Solved – Time variable in Longitudinal data set mixed model question

mixed modelr

It has been a few years since I fit a mixed model, so I have gone on a massive review session on old notes, books (Pinheiro and Bates, Faraway, etc) and going through the posts on SO and CV about mixed models. It has been great, but I am left with a few questions that are likely so basic they are missed in most of these materials.

The data set I am working with has a time column that starts at 1 and goes to 38 by period. I also have 3 variables, one for each, year, quarter and period. In my fixed effect, should I be modeling sales~Time+quarter+year+period or should I ignore the quarter, year and period variables and just use my aggregated time variable. Should I put ordered(time) inthere? On the one hand, I imagine having the additional quarter/period/year variables in there might be redundant, since they are already in the Time variable, but at the same time, it might be good to try and use them to control for seasonality?

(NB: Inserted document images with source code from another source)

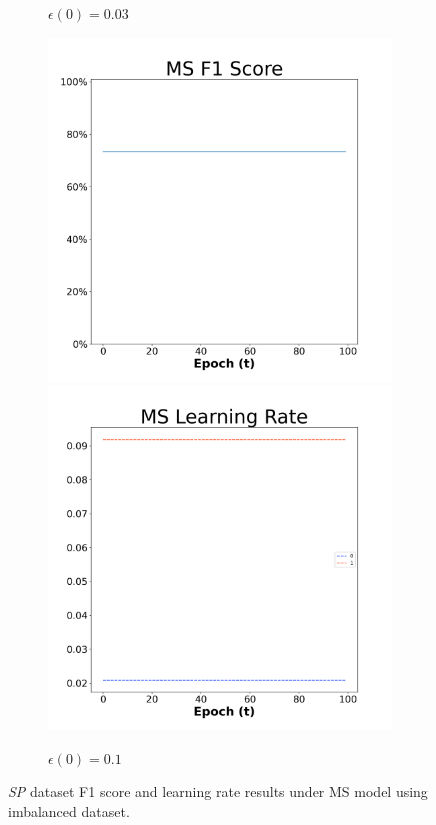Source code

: \begin{figure}[H]
\begin{subfigure}{0.3\textwidth}
  \caption{$\epsilon(0)=0.03$}
\end{subfigure}\hfil %
\begin{subfigure}{0.3\textwidth}
  \includegraphics[width=\linewidth]{images/exper2/SP/MS_0.1_f1.png}
  \includegraphics[width=\linewidth]{images/exper2/SP/MS_0.1_lr.png}
  \caption{$\epsilon(0)=0.1$}
\end{subfigure}

\caption{\textit{SP} dataset F1 score and learning rate results under MS model using imbalanced dataset.}
\end{figure}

I am wondering if my fixed effect should be

Sales~Time+Quarter+year+period+Region+Policy

or

Sales~Time+Region+Policy

Also, if anyone has advice on fitting models with more than 1 or two random effects, it would be much appreciated. In all of my notes, its mostly just specific designs with 1 random effect (sometimes intercept and sometimes slope + intercept), but rarely multiple. I currently am trying to look at 5 variables I would like to be random effects (at least look at them). Is it as simple as (1|A) + (1|B) + (1|C) + etc in lmer? Any trouble I am walking myself into?

Thank you as always CV.

Edit: I am interested in a change in policy that has potentially harmed sales. I have a 3 year data set and in the middle of that data set we changed our policy and I am fitting LMM to see first if there is actually a negative effect and second to get a vague idea of how big it is, if its a decrease of .001%, we don't care, but if its a larger number it should be examined further (which naturally will be my next task).

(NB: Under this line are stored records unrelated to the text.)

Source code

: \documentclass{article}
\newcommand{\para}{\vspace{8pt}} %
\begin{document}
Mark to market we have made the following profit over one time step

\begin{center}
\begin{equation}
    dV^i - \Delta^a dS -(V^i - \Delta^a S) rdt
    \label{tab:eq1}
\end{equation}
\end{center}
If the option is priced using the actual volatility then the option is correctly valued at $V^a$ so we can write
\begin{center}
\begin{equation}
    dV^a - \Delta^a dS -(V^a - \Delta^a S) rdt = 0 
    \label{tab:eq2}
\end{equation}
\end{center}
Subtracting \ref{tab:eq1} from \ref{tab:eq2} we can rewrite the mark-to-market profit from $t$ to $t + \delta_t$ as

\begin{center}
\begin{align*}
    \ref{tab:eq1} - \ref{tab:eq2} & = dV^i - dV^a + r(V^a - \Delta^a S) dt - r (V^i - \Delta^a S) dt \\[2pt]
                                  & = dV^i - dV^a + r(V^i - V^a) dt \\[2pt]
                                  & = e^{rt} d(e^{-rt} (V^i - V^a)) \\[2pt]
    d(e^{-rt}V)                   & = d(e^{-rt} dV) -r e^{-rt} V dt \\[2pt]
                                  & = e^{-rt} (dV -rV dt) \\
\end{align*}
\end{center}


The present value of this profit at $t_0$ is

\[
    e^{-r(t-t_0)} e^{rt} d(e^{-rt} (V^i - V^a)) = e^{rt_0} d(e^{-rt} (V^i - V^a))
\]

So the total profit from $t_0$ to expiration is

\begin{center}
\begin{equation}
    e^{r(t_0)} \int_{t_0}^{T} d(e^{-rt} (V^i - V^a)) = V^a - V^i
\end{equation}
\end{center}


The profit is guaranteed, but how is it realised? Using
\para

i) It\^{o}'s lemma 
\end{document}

Edit2: For random effects (which I am still in the process of tinkering with) I have the product, who is paying and purchase quantity. What makes the cut here is still a work in progress, currently using LRT and AIC (mostly AIC, because there seems to be reservations about LRT with lmer sometimes). There are 38 months in the set and each month has sales values for each type of payment recieved (there are 5), each product sold (3), the region it is sold in (~30 here). The other variables I have are sales, number of things sold, the team that did the selling (in just because the change in policy relates to it) and a dummy variable for change in policy. The model I am working around right now is looking something like:

m1 = lmer(Sales~ Time+Policy+Team+(Product|Territory)+(salesqty|Territory)+ (payer|Territory), data=data ) 

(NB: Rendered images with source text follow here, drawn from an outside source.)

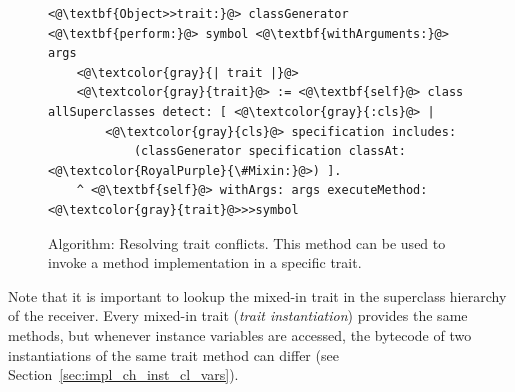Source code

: \begin{figure}[!htp]
\begin{lstlisting}
<@\textbf{Object>>trait:}@> classGenerator <@\textbf{perform:}@> symbol <@\textbf{withArguments:}@> args
    <@\textcolor{gray}{| trait |}@>
    <@\textcolor{gray}{trait}@> := <@\textbf{self}@> class allSuperclasses detect: [ <@\textcolor{gray}{:cls}@> |
        <@\textcolor{gray}{cls}@> specification includes: 
            (classGenerator specification classAt: <@\textcolor{RoyalPurple}{\#Mixin:}@>) ].
    ^ <@\textbf{self}@> withArgs: args executeMethod: <@\textcolor{gray}{trait}@>>>symbol
\end{lstlisting}
\caption[Algorithm: Resolving trait conflicts]{Algorithm: Resolving trait conflicts. This method can be used to invoke a method implementation in a specific trait.}
\label{fig:algo_trait_res}
\end{figure}

Note that it is important to lookup the mixed-in trait in the superclass hierarchy of the receiver. Every mixed-in trait (\emph{trait instantiation}) provides the same methods, but whenever instance variables are accessed, the bytecode of two instantiations of the same trait method can differ (see Section~\ref{sec:impl_ch_inst_cl_vars}).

Though like I said, this is by no means final, just what I have running in R at this second.

Best Answer

You have quite a few potential variables to include in your model, and I think there is a real possibility of underpowering the analysis. In English: I think you want to fit the simplest model you can. If you wish to include Quarter, year, or period, you'll either need to have these specified as factors (you may have done this already) or alternatively fit a set of dummy variables - using as.factor is much easier. :)

I would try this simple model first:

lmer(Sales ~ Policy + Quarter + (1|Time), data=data)

I think that the Quarter factor is best for trying to capture trend - it's a smaller subset of year, and I wouldn't include other factors like Region or Team yet as that will complicate the model. You're looking for a main effect for Policy. I have included Time as a random effect as I think that is the best way of capturing the idea that the Sales vary randomly over time, and we wish to generalise the policy effect over time, so Time should not be fitted as a fixed effect.

If you wish, you could start adding in more of your extra variables one-by-one and then compare the model outputs using aov assuming you're storing the lmer results. But I wouldn't start with a complicated model first.

Update: the reason I suggest Time as a random effect is that you have time points before and after the policy implementation that aren't in your data. Also, with the simple model I have suggested, there are repeated measures at each time point, from region, sales team, etc, that aren't in the model, so I think that using Time in this model as a random effect is the best way of representing all that underlying complexity.